**WORK REQUIRED**
List, from the lines below, each one with "FastAPI" in it.

**RECORDS**
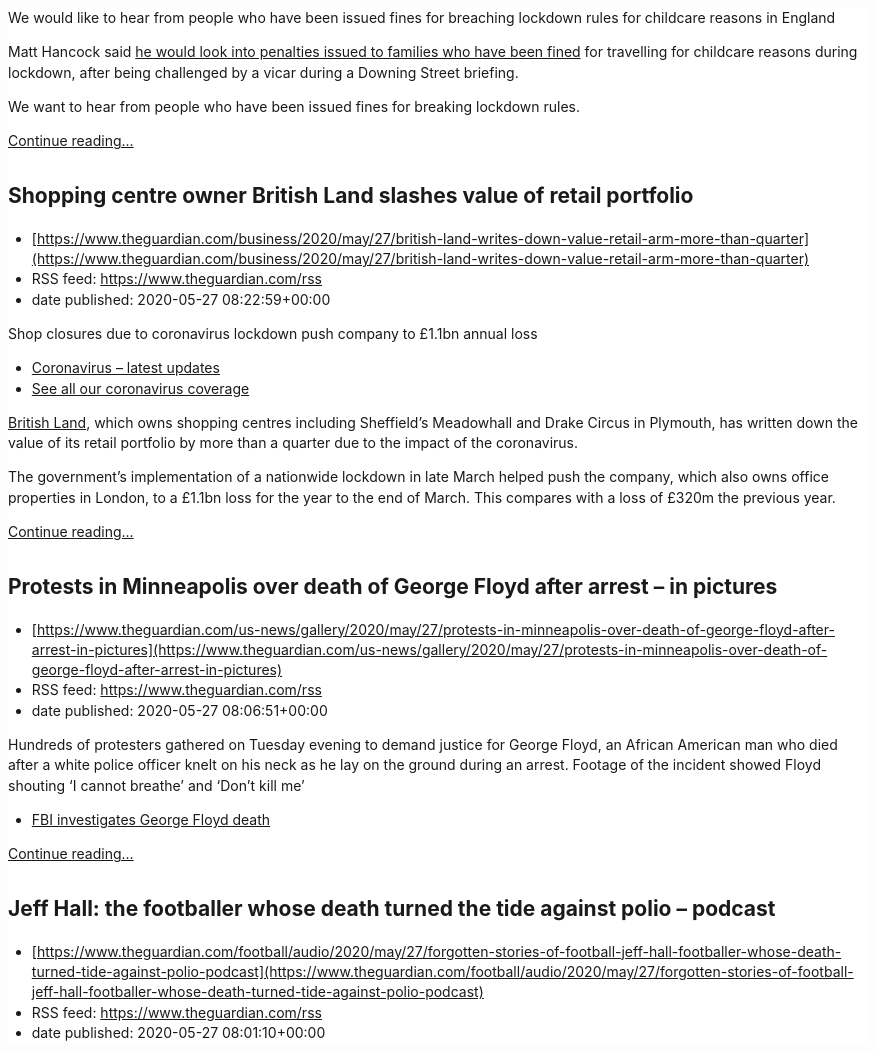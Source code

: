 <p>We would like to hear from people who have been issued fines for breaching lockdown rules for childcare reasons in England<br /></p><p>Matt Hancock said <a href="https://www.theguardian.com/world/2020/may/26/vicars-query-over-lockdown-travel-fines-challenges-hancock">he would look into penalties issued to families who have been fined</a> for travelling for childcare reasons during lockdown, after being challenged by a vicar during a Downing Street briefing.</p><p>We want to hear from people who have been issued fines for breaking lockdown rules.</p> <a href="https://www.theguardian.com/world/2020/may/27/have-you-been-fined-for-breaking-lockdown-rules-for-childcare-reasons">Continue reading...</a>

## Shopping centre owner British Land slashes value of retail portfolio
 - [https://www.theguardian.com/business/2020/may/27/british-land-writes-down-value-retail-arm-more-than-quarter](https://www.theguardian.com/business/2020/may/27/british-land-writes-down-value-retail-arm-more-than-quarter)
 - RSS feed: https://www.theguardian.com/rss
 - date published: 2020-05-27 08:22:59+00:00

<p>Shop closures due to coronavirus lockdown push company to £1.1bn annual loss</p><ul><li><a href="https://www.theguardian.com/world/series/coronavirus-live/latest">Coronavirus – latest updates</a></li><li><a href="https://www.theguardian.com/world/coronavirus-outbreak">See all our coronavirus coverage</a></li></ul><p><a href="https://www.theguardian.com/business/2019/nov/13/value-of-british-land-retail-properties-slides-by-over-10">British Land</a>, which owns shopping centres including Sheffield’s Meadowhall and Drake Circus in Plymouth, has written down the value of its retail portfolio by more than a quarter due to the impact of the coronavirus.</p><p>The government’s implementation of a nationwide lockdown in late March helped push the company, which also owns office properties in London, to a £1.1bn loss for the year to the end of March. This compares with a loss of £320m the previous year.</p> <a href="https://www.theguardian.com/business/2020/may/27/british-land-writes-down-value-retail-arm-more-than-quarter">Continue reading...</a>

## Protests in Minneapolis over death of George Floyd after arrest – in pictures
 - [https://www.theguardian.com/us-news/gallery/2020/may/27/protests-in-minneapolis-over-death-of-george-floyd-after-arrest-in-pictures](https://www.theguardian.com/us-news/gallery/2020/may/27/protests-in-minneapolis-over-death-of-george-floyd-after-arrest-in-pictures)
 - RSS feed: https://www.theguardian.com/rss
 - date published: 2020-05-27 08:06:51+00:00

<p>Hundreds of protesters gathered on Tuesday evening to demand justice for George Floyd, an African American man who died after a white police officer knelt on his neck as he lay on the ground during an arrest. Footage of the incident showed Floyd shouting ‘I cannot breathe’ and ‘Don’t kill me’</p><ul><li><a href="https://www.theguardian.com/us-news/2020/may/26/george-floyd-killing-police-video-fbi-investigation">FBI investigates George Floyd death</a></li></ul> <a href="https://www.theguardian.com/us-news/gallery/2020/may/27/protests-in-minneapolis-over-death-of-george-floyd-after-arrest-in-pictures">Continue reading...</a>

## Jeff Hall: the footballer whose death turned the tide against polio – podcast
 - [https://www.theguardian.com/football/audio/2020/may/27/forgotten-stories-of-football-jeff-hall-footballer-whose-death-turned-tide-against-polio-podcast](https://www.theguardian.com/football/audio/2020/may/27/forgotten-stories-of-football-jeff-hall-footballer-whose-death-turned-tide-against-polio-podcast)
 - RSS feed: https://www.theguardian.com/rss
 - date published: 2020-05-27 08:01:10+00:00
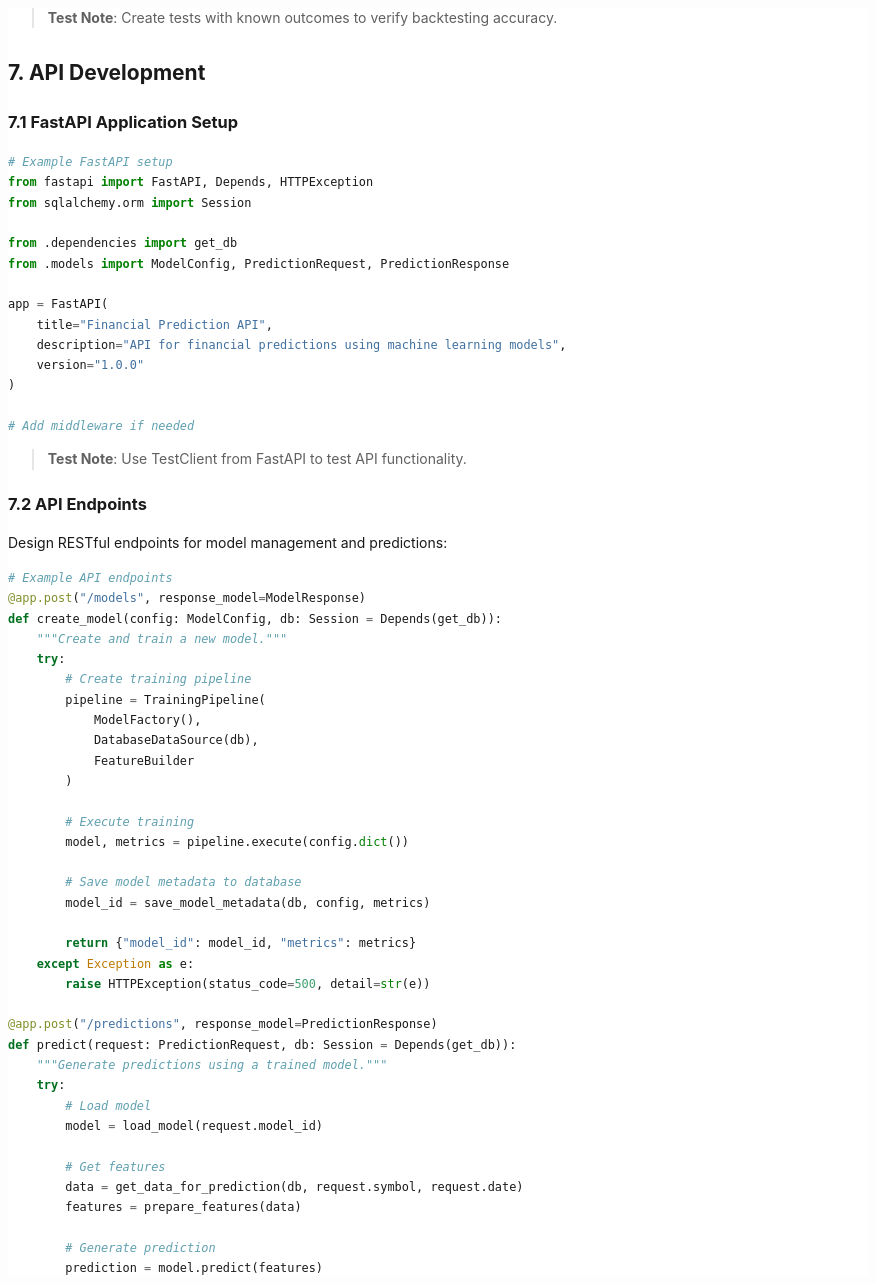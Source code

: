 > **Test Note**: Create tests with known outcomes to verify backtesting accuracy.

## 7. API Development

### 7.1 FastAPI Application Setup

```python
# Example FastAPI setup
from fastapi import FastAPI, Depends, HTTPException
from sqlalchemy.orm import Session

from .dependencies import get_db
from .models import ModelConfig, PredictionRequest, PredictionResponse

app = FastAPI(
    title="Financial Prediction API",
    description="API for financial predictions using machine learning models",
    version="1.0.0"
)

# Add middleware if needed
```

> **Test Note**: Use TestClient from FastAPI to test API functionality.

### 7.2 API Endpoints

Design RESTful endpoints for model management and predictions:

```python
# Example API endpoints
@app.post("/models", response_model=ModelResponse)
def create_model(config: ModelConfig, db: Session = Depends(get_db)):
    """Create and train a new model."""
    try:
        # Create training pipeline
        pipeline = TrainingPipeline(
            ModelFactory(),
            DatabaseDataSource(db),
            FeatureBuilder
        )
        
        # Execute training
        model, metrics = pipeline.execute(config.dict())
        
        # Save model metadata to database
        model_id = save_model_metadata(db, config, metrics)
        
        return {"model_id": model_id, "metrics": metrics}
    except Exception as e:
        raise HTTPException(status_code=500, detail=str(e))

@app.post("/predictions", response_model=PredictionResponse)
def predict(request: PredictionRequest, db: Session = Depends(get_db)):
    """Generate predictions using a trained model."""
    try:
        # Load model
        model = load_model(request.model_id)
        
        # Get features
        data = get_data_for_prediction(db, request.symbol, request.date)
        features = prepare_features(data)
        
        # Generate prediction
        prediction = model.predict(features)
```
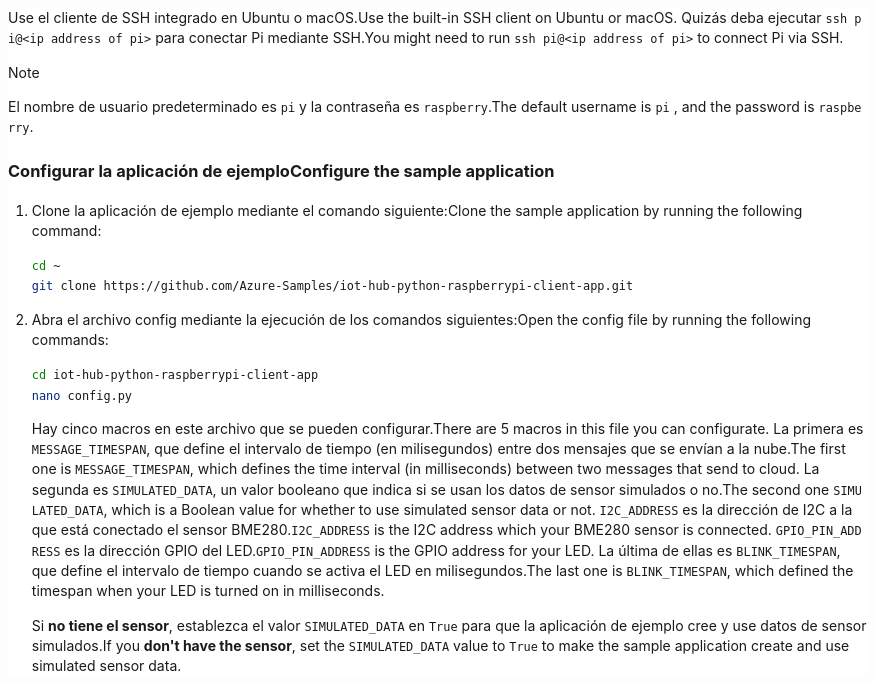    <span data-ttu-id="2807e-209">Use el cliente de SSH integrado en Ubuntu o macOS.</span><span class="sxs-lookup"><span data-stu-id="2807e-209">Use the built-in SSH client on Ubuntu or macOS.</span></span> <span data-ttu-id="2807e-210">Quizás deba ejecutar `ssh pi@<ip address of pi>` para conectar Pi mediante SSH.</span><span class="sxs-lookup"><span data-stu-id="2807e-210">You might need to run `ssh pi@<ip address of pi>` to connect Pi via SSH.</span></span>
   > [!NOTE] 
   <span data-ttu-id="2807e-211">El nombre de usuario predeterminado es `pi` y la contraseña es `raspberry`.</span><span class="sxs-lookup"><span data-stu-id="2807e-211">The default username is `pi` , and the password is `raspberry`.</span></span>


### <a name="configure-the-sample-application"></a><span data-ttu-id="2807e-212">Configurar la aplicación de ejemplo</span><span class="sxs-lookup"><span data-stu-id="2807e-212">Configure the sample application</span></span>

1. <span data-ttu-id="2807e-213">Clone la aplicación de ejemplo mediante el comando siguiente:</span><span class="sxs-lookup"><span data-stu-id="2807e-213">Clone the sample application by running the following command:</span></span>

   ```bash
   cd ~
   git clone https://github.com/Azure-Samples/iot-hub-python-raspberrypi-client-app.git
   ```
1. <span data-ttu-id="2807e-214">Abra el archivo config mediante la ejecución de los comandos siguientes:</span><span class="sxs-lookup"><span data-stu-id="2807e-214">Open the config file by running the following commands:</span></span>

   ```bash
   cd iot-hub-python-raspberrypi-client-app
   nano config.py
   ```

   <span data-ttu-id="2807e-215">Hay cinco macros en este archivo que se pueden configurar.</span><span class="sxs-lookup"><span data-stu-id="2807e-215">There are 5 macros in this file you can configurate.</span></span> <span data-ttu-id="2807e-216">La primera es `MESSAGE_TIMESPAN`, que define el intervalo de tiempo (en milisegundos) entre dos mensajes que se envían a la nube.</span><span class="sxs-lookup"><span data-stu-id="2807e-216">The first one is `MESSAGE_TIMESPAN`, which defines the time interval (in milliseconds) between two messages that send to cloud.</span></span> <span data-ttu-id="2807e-217">La segunda es `SIMULATED_DATA`, un valor booleano que indica si se usan los datos de sensor simulados o no.</span><span class="sxs-lookup"><span data-stu-id="2807e-217">The second one `SIMULATED_DATA`, which is a Boolean value for whether to use simulated sensor data or not.</span></span> <span data-ttu-id="2807e-218">`I2C_ADDRESS` es la dirección de I2C a la que está conectado el sensor BME280.</span><span class="sxs-lookup"><span data-stu-id="2807e-218">`I2C_ADDRESS` is the I2C address which your BME280 sensor is connected.</span></span> <span data-ttu-id="2807e-219">`GPIO_PIN_ADDRESS` es la dirección GPIO del LED.</span><span class="sxs-lookup"><span data-stu-id="2807e-219">`GPIO_PIN_ADDRESS` is the GPIO address for your LED.</span></span> <span data-ttu-id="2807e-220">La última de ellas es `BLINK_TIMESPAN`, que define el intervalo de tiempo cuando se activa el LED en milisegundos.</span><span class="sxs-lookup"><span data-stu-id="2807e-220">The last one is `BLINK_TIMESPAN`, which defined the timespan when your LED is turned on in milliseconds.</span></span>

   <span data-ttu-id="2807e-221">Si **no tiene el sensor**, establezca el valor `SIMULATED_DATA` en `True` para que la aplicación de ejemplo cree y use datos de sensor simulados.</span><span class="sxs-lookup"><span data-stu-id="2807e-221">If you **don't have the sensor**, set the `SIMULATED_DATA` value to `True` to make the sample application create and use simulated sensor data.</span></span>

**WRITTEN SOLUTION**
### 7.1 FastAPI Application Setup
# Example FastAPI setup
from fastapi import FastAPI, Depends, HTTPException
app = FastAPI(
> **Test Note**: Use TestClient from FastAPI to test API functionality.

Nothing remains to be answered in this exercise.